Ten years after Instagram first launched, allowing users to engage in each others’ lives through pictures, the platform boasts around a billion active users — and a reputation for cratering a generation’s self-esteem. At first, studies seemed to suggest that scrolling through curated images of impossibly fit wellness influencers and highlights from your college nemesis’ engagement actively harms your mental health. Instagram, along with other social platforms, is linked to higher rates of depression and anxiety, as well as loneliness, bullying, body image issues, and sleep quality. But experts say this doesn’t illustrate Instagram’s full impact on mental health.
“There is a common saying in this line of research now,” Adrian Meier, PhD, an assistant professor of communications at the University of Amsterdam in the Netherlands, tells Bustle, citing psychologist Amy Orben, PhD. “Not all screen-time is created equal.”
Current academic research on social media assumes that passively consuming social media is bad for your mental health because it invites social comparison. “[W]hen you look at someone’s amazing holiday pictures, for instance, this is supposed to make you feel worse about yourself because you compare upwards unfavorably and envy what the other person has,” he tells Bustle.
But this research doesn’t tell the whole story, he says. For one, many of these studies are correlational, “meaning they did not clearly identify any causes of changes in well-being.” For another, they often don’t check whether there could be a benefit from passively scrolling through the feed.
"The effects on well-being depend on what you see and how you react to it."
Meier is interested in these potential benefits. In designing a study on passive scrolling that was published in 2018, he looked to incorporate research suggesting that there are two forms of envy: one that makes you feel straight-up bad, and another that motivates you to seek out what you’re feeling envious of. The study of 385 people found that even when they were scrolling passively, users felt inspired by posts that engendered the latter feeling. “When feeling more inspired, participants also reported higher well-being,” he adds.
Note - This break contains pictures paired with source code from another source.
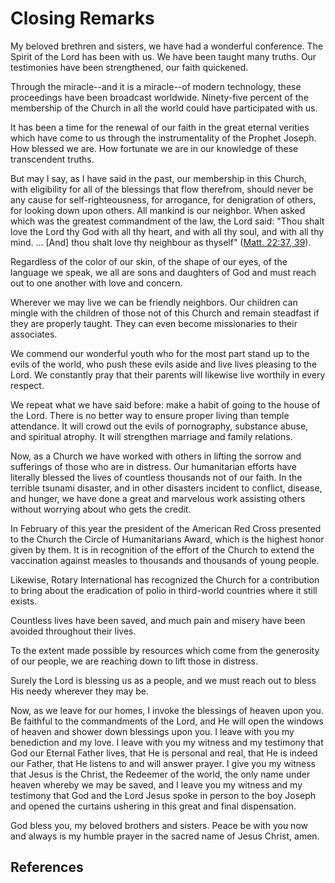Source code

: # Closing Remarks

My beloved brethren and sisters, we have had a wonderful conference. The
Spirit of the Lord has been with us. We have been taught many truths. Our
testimonies have been strengthened, our faith quickened.

Through the miracle--and it is a miracle--of modern technology, these
proceedings have been broadcast worldwide. Ninety-five percent of the
membership of the Church in all the world could have participated with us.

It has been a time for the renewal of our faith in the great eternal verities
which have come to us through the instrumentality of the Prophet Joseph. How
blessed we are. How fortunate we are in our knowledge of these transcendent
truths.

But may I say, as I have said in the past, our membership in this Church, with
eligibility for all of the blessings that flow therefrom, should never be any
cause for self-righteousness, for arrogance, for denigration of others, for
looking down upon others. All mankind is our neighbor. When asked which was
the greatest commandment of the law, the Lord said: "Thou shalt love the Lord
thy God with all thy heart, and with all thy soul, and with all thy mind. ...
[And] thou shalt love thy neighbour as thyself" ([Matt. 22:37,
39](/scriptures/nt/matt/22.37,39?lang=eng#36)).

Regardless of the color of our skin, of the shape of our eyes, of the language
we speak, we all are sons and daughters of God and must reach out to one
another with love and concern.

Wherever we may live we can be friendly neighbors. Our children can mingle
with the children of those not of this Church and remain steadfast if they are
properly taught. They can even become missionaries to their associates.

We commend our wonderful youth who for the most part stand up to the evils of
the world, who push these evils aside and live lives pleasing to the Lord. We
constantly pray that their parents will likewise live worthily in every
respect.

We repeat what we have said before: make a habit of going to the house of the
Lord. There is no better way to ensure proper living than temple attendance.
It will crowd out the evils of pornography, substance abuse, and spiritual
atrophy. It will strengthen marriage and family relations.

Now, as a Church we have worked with others in lifting the sorrow and
sufferings of those who are in distress. Our humanitarian efforts have
literally blessed the lives of countless thousands not of our faith. In the
terrible tsunami disaster, and in other disasters incident to conflict,
disease, and hunger, we have done a great and marvelous work assisting others
without worrying about who gets the credit.

In February of this year the president of the American Red Cross presented to
the Church the Circle of Humanitarians Award, which is the highest honor given
by them. It is in recognition of the effort of the Church to extend the
vaccination against measles to thousands and thousands of young people.

Likewise, Rotary International has recognized the Church for a contribution to
bring about the eradication of polio in third-world countries where it still
exists.

Countless lives have been saved, and much pain and misery have been avoided
throughout their lives.

To the extent made possible by resources which come from the generosity of our
people, we are reaching down to lift those in distress.

Surely the Lord is blessing us as a people, and we must reach out to bless His
needy wherever they may be.

Now, as we leave for our homes, I invoke the blessings of heaven upon you. Be
faithful to the commandments of the Lord, and He will open the windows of
heaven and shower down blessings upon you. I leave with you my benediction and
my love. I leave with you my witness and my testimony that God our Eternal
Father lives, that He is personal and real, that He is indeed our Father, that
He listens to and will answer prayer. I give you my witness that Jesus is the
Christ, the Redeemer of the world, the only name under heaven whereby we may
be saved, and I leave you my witness and my testimony that God and the Lord
Jesus spoke in person to the boy Joseph and opened the curtains ushering in
this great and final dispensation.

God bless you, my beloved brothers and sisters. Peace be with you now and
always is my humble prayer in the sacred name of Jesus Christ, amen.

## References


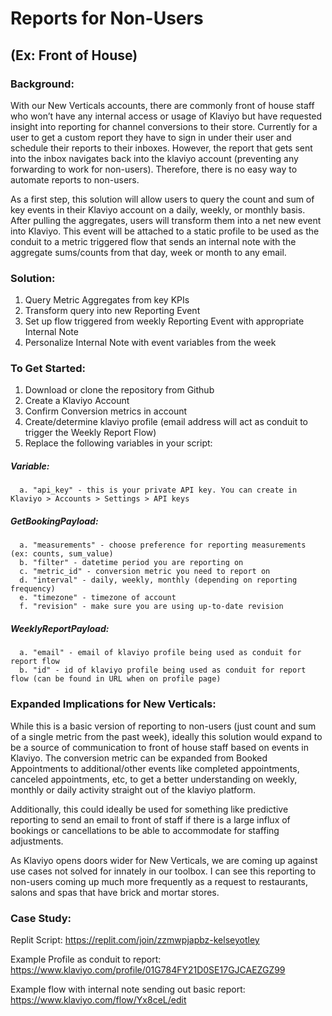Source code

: # Reports for Non-Users 
## (Ex: Front of House)
### Background:
With our New Verticals accounts, there are commonly front of house staff who won’t have any internal access or usage of Klaviyo but have requested insight into reporting for channel conversions to their store.  Currently for a user to get a custom report they have to sign in under their user and schedule their reports to their inboxes. However, the report that gets sent into the inbox navigates back into the klaviyo account (preventing any forwarding to work for non-users). Therefore, there is no easy way to automate reports to non-users.

As a first step, this solution will allow users to query the count and sum of key events in their Klaviyo account on a daily, weekly, or monthly basis. After pulling the aggregates, users will transform them into a net new event into Klaviyo. This event will be attached to a static profile to be used as the conduit to a metric triggered flow that sends an internal note with the aggregate sums/counts from that day, week or month to any email.

### Solution:
1. Query Metric Aggregates from key KPIs
2. Transform query into new Reporting Event
3. Set up flow triggered from weekly Reporting Event with appropriate Internal Note
4. Personalize Internal Note with event variables from the week

### To Get Started:
1. Download or clone the repository from Github
2. Create a Klaviyo Account
3. Confirm Conversion metrics in account
4. Create/determine klaviyo profile (email address will act as conduit to trigger the Weekly Report Flow)
5. Replace the following variables in your script:
##### Variable:
      a. "api_key" - this is your private API key. You can create in Klaviyo > Accounts > Settings > API keys

##### GetBookingPayload:
      a. "measurements" - choose preference for reporting measurements (ex: counts, sum_value)
      b. "filter" - datetime period you are reporting on
      c. "metric_id" - conversion metric you need to report on
      d. "interval" - daily, weekly, monthly (depending on reporting frequency)
      e. "timezone" - timezone of account
      f. "revision" - make sure you are using up-to-date revision

##### WeeklyReportPayload:
      a. "email" - email of klaviyo profile being used as conduit for report flow
      b. "id" - id of klaviyo profile being used as conduit for report flow (can be found in URL when on profile page)

### Expanded Implications for New Verticals:

While this is a basic version of reporting to non-users (just count and sum of a single metric from the past week), ideally this solution would expand to be a source of communication  to front of house staff based on events in Klaviyo. The conversion metric can be expanded from Booked Appointments to additional/other events like completed appointments, canceled appointments, etc, to get a better understanding on weekly, monthly or daily activity straight out of the klaviyo platform.

Additionally, this could ideally be used for something like predictive reporting to send an email to front of staff if there is a large influx of bookings or cancellations to be able to accommodate for staffing adjustments.

As Klaviyo opens doors wider for New Verticals, we are coming up against use cases not solved for innately in our toolbox. I can see this reporting to non-users coming up much more frequently as a request to restaurants, salons and spas that have brick and mortar stores.


### Case Study:

Replit Script:
https://replit.com/join/zzmwpjapbz-kelseyotley 

Example Profile as conduit to report:
https://www.klaviyo.com/profile/01G784FY21D0SE17GJCAEZGZ99

Example flow with internal note sending out basic report:
https://www.klaviyo.com/flow/Yx8ceL/edit
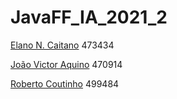 # JavaFF_IA_2021_2


[Elano N. Caitano](https://github.com/elanonc) 473434

[João Victor Aquino](https://github.com/jvac99) 470914

[Roberto Coutinho](https://github.com/RobertoCoutinho) 499484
While it’s true that Instagram can inspire feelings of “compare and despair,” it’s also a place for people to explore who they are and the role they want to play in the world, Melanie Green, PhD, a social psychologist and professor of communication at the University of Buffalo, tells Bustle. “Social media sites like Instagram provide a valuable platform for self-expression and for connecting with others,” Green says. “If people are using the sites to express their own identity, maintain connections with friends, and develop connections with others who share important values or identities, then it can contribute to their well-being.”
It’s for this same reason, however, that Instagram can aggravate negative feelings someone might have about themselves — or invite bullying. Nearly 60% of teens report having been bullied on social media, according to the Pew Research Center. Over the years, the app has worked to combat cyberbullying by introducing AI that scans texts and photos for community guideline violations, which are then manually reviewed, or tools that let users block comments to combat trolling — without notifying the person being blocked, thereby de-escalating a bullying dynamic.
The harm done by cyberbullying is very real, but it’s an example of how people using the app can cause damage, rather than a problem intrinsic to the platform. Even though there is plenty of harmful content on Instagram, Meier says that “the effects on well-being depend on what you see and how you react to it.”
"I would like people to think of Instagram as a place to do more than share selfies or stories."
Jenny Korn, the founding coordinator of the Race, Technology, and Media Working Group at the Berkman Klein Center for Internet and Society at Harvard University, explains that Instagram users, especially ones from minoritized groups, are quite savvy about reacting to posts to foster belonging and community, rather than compare and despair. “‘One of us’ affirmations [on social media] as non-binary, queer, of color, with disabilities, or marginalized [communities] ... have a positive digital health effect of reminding astute individuals from historically marginalized groups that we are not alone, digitally or globally.”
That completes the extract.